# What to produce:
Exclude the pictures, and otherwise reproduce the data in full.

# Document images with source code:

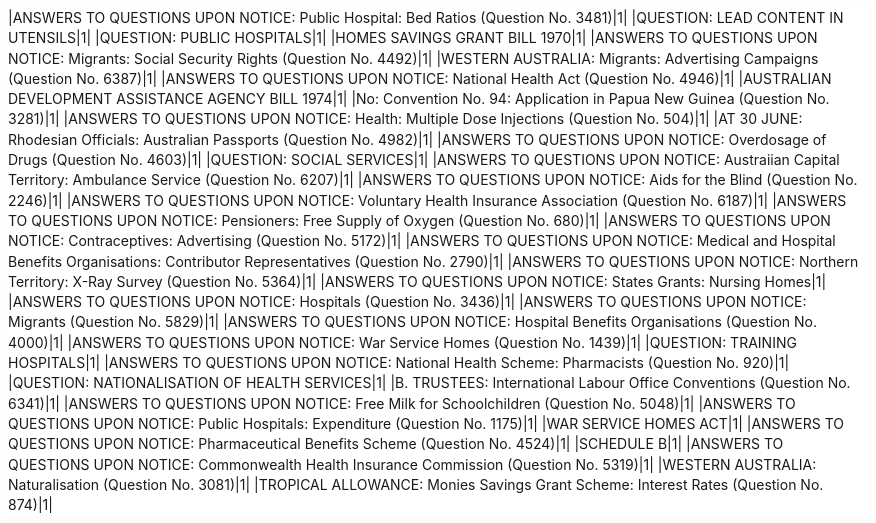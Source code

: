 |ANSWERS TO QUESTIONS UPON NOTICE: Public Hospital: Bed Ratios (Question No. 3481)|1|
|QUESTION: LEAD CONTENT IN UTENSILS|1|
|QUESTION: PUBLIC HOSPITALS|1|
|HOMES SAVINGS GRANT BILL 1970|1|
|ANSWERS TO QUESTIONS UPON NOTICE: Migrants: Social Security Rights (Question No. 4492)|1|
|WESTERN AUSTRALIA: Migrants: Advertising Campaigns (Question No. 6387)|1|
|ANSWERS TO QUESTIONS UPON NOTICE: National Health Act (Question No. 4946)|1|
|AUSTRALIAN DEVELOPMENT ASSISTANCE AGENCY BILL 1974|1|
|No: Convention No. 94: Application in Papua New Guinea (Question No. 3281)|1|
|ANSWERS TO QUESTIONS UPON NOTICE: Health: Multiple Dose Injections (Question No. 504)|1|
|AT 30 JUNE: Rhodesian Officials: Australian Passports (Question No. 4982)|1|
|ANSWERS TO QUESTIONS UPON NOTICE: Overdosage of Drugs (Question No. 4603)|1|
|QUESTION: SOCIAL SERVICES|1|
|ANSWERS TO QUESTIONS UPON NOTICE: Austraiian Capital Territory: Ambulance Service (Question No. 6207)|1|
|ANSWERS TO QUESTIONS UPON NOTICE: Aids for the Blind (Question No. 2246)|1|
|ANSWERS TO QUESTIONS UPON NOTICE: Voluntary Health Insurance Association (Question No. 6187)|1|
|ANSWERS TO QUESTIONS UPON NOTICE: Pensioners: Free Supply of Oxygen (Question No. 680)|1|
|ANSWERS TO QUESTIONS UPON NOTICE: Contraceptives: Advertising (Question No. 5172)|1|
|ANSWERS TO QUESTIONS UPON NOTICE: Medical and Hospital Benefits Organisations: Contributor Representatives (Question No. 2790)|1|
|ANSWERS TO QUESTIONS UPON NOTICE: Northern Territory: X-Ray Survey (Question No. 5364)|1|
|ANSWERS TO QUESTIONS UPON NOTICE: States Grants: Nursing Homes|1|
|ANSWERS TO QUESTIONS UPON NOTICE: Hospitals (Question No. 3436)|1|
|ANSWERS TO QUESTIONS UPON NOTICE: Migrants (Question No. 5829)|1|
|ANSWERS TO QUESTIONS UPON NOTICE: Hospital Benefits Organisations (Question No. 4000)|1|
|ANSWERS TO QUESTIONS UPON NOTICE: War Service Homes (Question No. 1439)|1|
|QUESTION: TRAINING HOSPITALS|1|
|ANSWERS TO QUESTIONS UPON NOTICE: National Health Scheme: Pharmacists (Question No. 920)|1|
|QUESTION: NATIONALISATION OF HEALTH SERVICES|1|
|B. TRUSTEES: International Labour Office Conventions (Question No. 6341)|1|
|ANSWERS TO QUESTIONS UPON NOTICE: Free Milk for Schoolchildren (Question No. 5048)|1|
|ANSWERS TO QUESTIONS UPON NOTICE: Public Hospitals: Expenditure (Question No. 1175)|1|
|WAR SERVICE HOMES ACT|1|
|ANSWERS TO QUESTIONS UPON NOTICE: Pharmaceutical Benefits Scheme (Question No. 4524)|1|
|SCHEDULE B|1|
|ANSWERS TO QUESTIONS UPON NOTICE: Commonwealth Health Insurance Commission (Question No. 5319)|1|
|WESTERN AUSTRALIA: Naturalisation (Question No. 3081)|1|
|TROPICAL ALLOWANCE: Monies Savings Grant Scheme: Interest Rates (Question No. 874)|1|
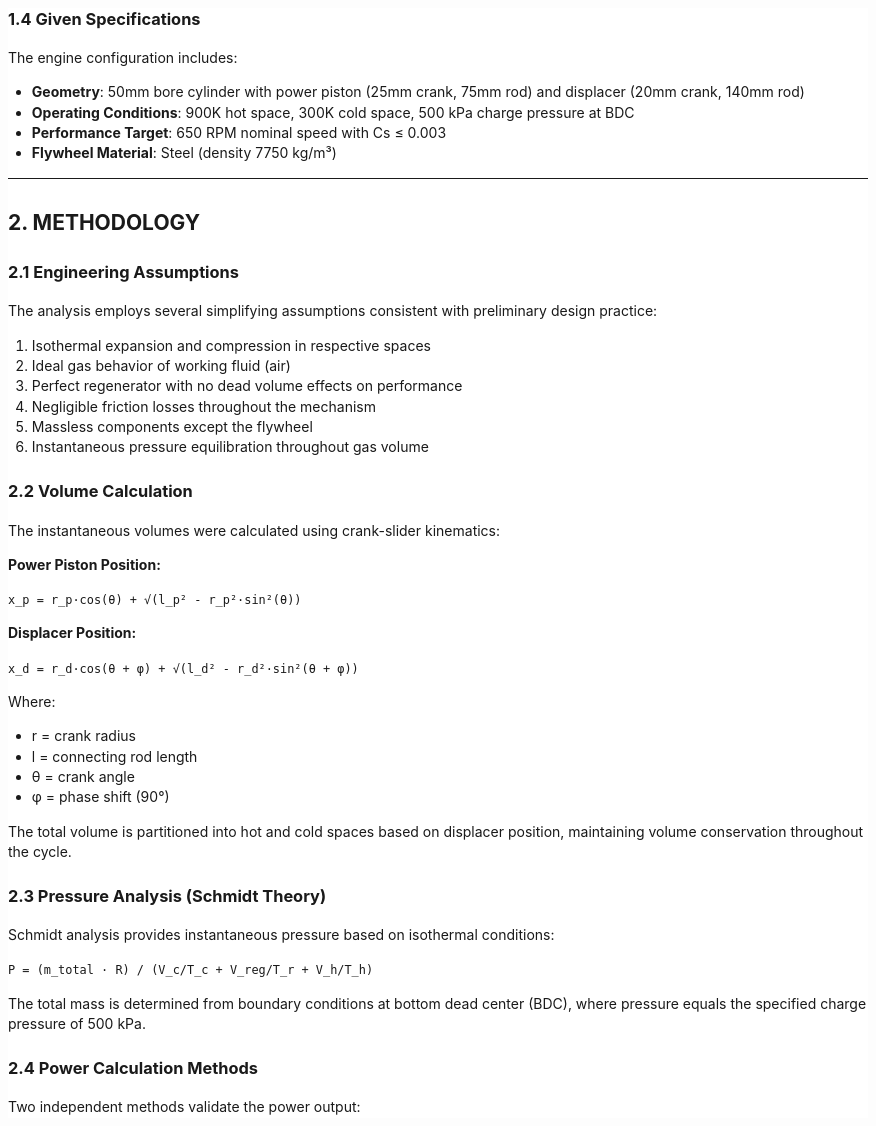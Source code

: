 ### 1.4 Given Specifications
The engine configuration includes:
- **Geometry**: 50mm bore cylinder with power piston (25mm crank, 75mm rod) and displacer (20mm crank, 140mm rod)
- **Operating Conditions**: 900K hot space, 300K cold space, 500 kPa charge pressure at BDC
- **Performance Target**: 650 RPM nominal speed with Cs ≤ 0.003
- **Flywheel Material**: Steel (density 7750 kg/m³)

---

## 2. METHODOLOGY

### 2.1 Engineering Assumptions
The analysis employs several simplifying assumptions consistent with preliminary design practice:
1. Isothermal expansion and compression in respective spaces
2. Ideal gas behavior of working fluid (air)
3. Perfect regenerator with no dead volume effects on performance
4. Negligible friction losses throughout the mechanism
5. Massless components except the flywheel
6. Instantaneous pressure equilibration throughout gas volume

### 2.2 Volume Calculation
The instantaneous volumes were calculated using crank-slider kinematics:

**Power Piston Position:**
```
x_p = r_p·cos(θ) + √(l_p² - r_p²·sin²(θ))
```

**Displacer Position:**
```
x_d = r_d·cos(θ + φ) + √(l_d² - r_d²·sin²(θ + φ))
```

Where:
- r = crank radius
- l = connecting rod length
- θ = crank angle
- φ = phase shift (90°)

The total volume is partitioned into hot and cold spaces based on displacer position, maintaining volume conservation throughout the cycle.

### 2.3 Pressure Analysis (Schmidt Theory)
Schmidt analysis provides instantaneous pressure based on isothermal conditions:

```
P = (m_total · R) / (V_c/T_c + V_reg/T_r + V_h/T_h)
```

The total mass is determined from boundary conditions at bottom dead center (BDC), where pressure equals the specified charge pressure of 500 kPa.

### 2.4 Power Calculation Methods
Two independent methods validate the power output:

# Task answer:
Source code

: |ANSWERS TO QUESTIONS UPON NOTICE: Public Hospital: Bed Ratios (Question No. 3481)|1|
|QUESTION: LEAD CONTENT IN UTENSILS|1|
|QUESTION: PUBLIC HOSPITALS|1|
|HOMES SAVINGS GRANT BILL 1970|1|
|ANSWERS TO QUESTIONS UPON NOTICE: Migrants: Social Security Rights (Question No. 4492)|1|
|WESTERN AUSTRALIA: Migrants: Advertising Campaigns (Question No. 6387)|1|
|ANSWERS TO QUESTIONS UPON NOTICE: National Health Act (Question No. 4946)|1|
|AUSTRALIAN DEVELOPMENT ASSISTANCE AGENCY BILL 1974|1|
|No: Convention No. 94: Application in Papua New Guinea (Question No. 3281)|1|
|ANSWERS TO QUESTIONS UPON NOTICE: Health: Multiple Dose Injections (Question No. 504)|1|
|AT 30 JUNE: Rhodesian Officials: Australian Passports (Question No. 4982)|1|
|ANSWERS TO QUESTIONS UPON NOTICE: Overdosage of Drugs (Question No. 4603)|1|
|QUESTION: SOCIAL SERVICES|1|
|ANSWERS TO QUESTIONS UPON NOTICE: Austraiian Capital Territory: Ambulance Service (Question No. 6207)|1|
|ANSWERS TO QUESTIONS UPON NOTICE: Aids for the Blind (Question No. 2246)|1|
|ANSWERS TO QUESTIONS UPON NOTICE: Voluntary Health Insurance Association (Question No. 6187)|1|
|ANSWERS TO QUESTIONS UPON NOTICE: Pensioners: Free Supply of Oxygen (Question No. 680)|1|
|ANSWERS TO QUESTIONS UPON NOTICE: Contraceptives: Advertising (Question No. 5172)|1|
|ANSWERS TO QUESTIONS UPON NOTICE: Medical and Hospital Benefits Organisations: Contributor Representatives (Question No. 2790)|1|
|ANSWERS TO QUESTIONS UPON NOTICE: Northern Territory: X-Ray Survey (Question No. 5364)|1|
|ANSWERS TO QUESTIONS UPON NOTICE: States Grants: Nursing Homes|1|
|ANSWERS TO QUESTIONS UPON NOTICE: Hospitals (Question No. 3436)|1|
|ANSWERS TO QUESTIONS UPON NOTICE: Migrants (Question No. 5829)|1|
|ANSWERS TO QUESTIONS UPON NOTICE: Hospital Benefits Organisations (Question No. 4000)|1|
|ANSWERS TO QUESTIONS UPON NOTICE: War Service Homes (Question No. 1439)|1|
|QUESTION: TRAINING HOSPITALS|1|
|ANSWERS TO QUESTIONS UPON NOTICE: National Health Scheme: Pharmacists (Question No. 920)|1|
|QUESTION: NATIONALISATION OF HEALTH SERVICES|1|
|B. TRUSTEES: International Labour Office Conventions (Question No. 6341)|1|
|ANSWERS TO QUESTIONS UPON NOTICE: Free Milk for Schoolchildren (Question No. 5048)|1|
|ANSWERS TO QUESTIONS UPON NOTICE: Public Hospitals: Expenditure (Question No. 1175)|1|
|WAR SERVICE HOMES ACT|1|
|ANSWERS TO QUESTIONS UPON NOTICE: Pharmaceutical Benefits Scheme (Question No. 4524)|1|
|SCHEDULE B|1|
|ANSWERS TO QUESTIONS UPON NOTICE: Commonwealth Health Insurance Commission (Question No. 5319)|1|
|WESTERN AUSTRALIA: Naturalisation (Question No. 3081)|1|
|TROPICAL ALLOWANCE: Monies Savings Grant Scheme: Interest Rates (Question No. 874)|1|
Source code

: ### 1.4 Given Specifications
The engine configuration includes:
- **Geometry**: 50mm bore cylinder with power piston (25mm crank, 75mm rod) and displacer (20mm crank, 140mm rod)
- **Operating Conditions**: 900K hot space, 300K cold space, 500 kPa charge pressure at BDC
- **Performance Target**: 650 RPM nominal speed with Cs ≤ 0.003
- **Flywheel Material**: Steel (density 7750 kg/m³)

---

## 2. METHODOLOGY

### 2.1 Engineering Assumptions
The analysis employs several simplifying assumptions consistent with preliminary design practice:
1. Isothermal expansion and compression in respective spaces
2. Ideal gas behavior of working fluid (air)
3. Perfect regenerator with no dead volume effects on performance
4. Negligible friction losses throughout the mechanism
5. Massless components except the flywheel
6. Instantaneous pressure equilibration throughout gas volume

### 2.2 Volume Calculation
The instantaneous volumes were calculated using crank-slider kinematics:

**Power Piston Position:**
```
x_p = r_p·cos(θ) + √(l_p² - r_p²·sin²(θ))
```

**Displacer Position:**
```
x_d = r_d·cos(θ + φ) + √(l_d² - r_d²·sin²(θ + φ))
```

Where:
- r = crank radius
- l = connecting rod length
- θ = crank angle
- φ = phase shift (90°)

The total volume is partitioned into hot and cold spaces based on displacer position, maintaining volume conservation throughout the cycle.

### 2.3 Pressure Analysis (Schmidt Theory)
Schmidt analysis provides instantaneous pressure based on isothermal conditions:

```
P = (m_total · R) / (V_c/T_c + V_reg/T_r + V_h/T_h)
```

The total mass is determined from boundary conditions at bottom dead center (BDC), where pressure equals the specified charge pressure of 500 kPa.

### 2.4 Power Calculation Methods
Two independent methods validate the power output:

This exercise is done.